There was no reply from a famous wartime broadcaster who had come out to India to cover independence and partition and the assassination of the mahatma, and had been exceptionally friendly. Some people who replied were direct. They said they couldn't do anything. Some sent long friendly replies that, like the writer's, ignored the request for help.

Willie's father tried to be philosophical, but it wasn't easy. He said to his wife—though it was his rule to keep his depressions to himself—“I did so much for them when they came here. I gave them the run of the ashram. I introduced them to everybody.” His wife said, “They did a lot for you too. They gave you your business. You can't deny it.” He thought, “I will never talk to her about these matters again. I was wrong to break my rule. She is quite without shame. She is a backward through and through. Eating my salt and abusing me.”

He wondered how he would break the bad news to Willie. Now that he had understood the boy's weakness, he didn't worry about the scorn. But—still a little to his surprise—he didn't want to add to the boy's suffering. He couldn't forget the picture of the ambitious, defeated boy sleeping face down with the dead old school text of The Vicar of Wakefield beside him, his feet crossed, feet as dark as his mother's.
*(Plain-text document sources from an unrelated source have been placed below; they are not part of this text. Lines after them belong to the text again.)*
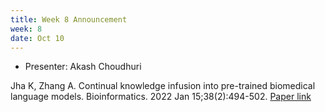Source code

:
 ```yaml
---
title: Week 8 Announcement
week: 8
date: Oct 10
---
```


- Presenter: Akash Choudhuri

Jha K, Zhang A. Continual knowledge infusion into pre-trained biomedical language models. Bioinformatics. 2022 Jan 15;38(2):494-502.
[Paper link](https://academic.oup.com/bioinformatics/article/38/2/494/6374496)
But he was spared the humiliation of an all-round refusal. There came a letter in a blue envelope from London, from the House of Lords, from a famous man who had paid a brief visit to the ashram just after independence. His fame and his title had made him memorable to Willie Chandran's father. The big and fluent handwriting on the blue House of Lords paper spoke of power and display, and what was in the letter matched the handwriting. It had pleased the great man to display his power to Willie's father, to win gratitude and merit in that far-off corner, to wave a wand, to lift a little finger, as it were (all the other fingers being busy about greater matters), and set many little men in motion. The letter contained a little of the gold the little men had spun: a place and a scholarship had been found for Willie Chandran in a college of education for mature students in London.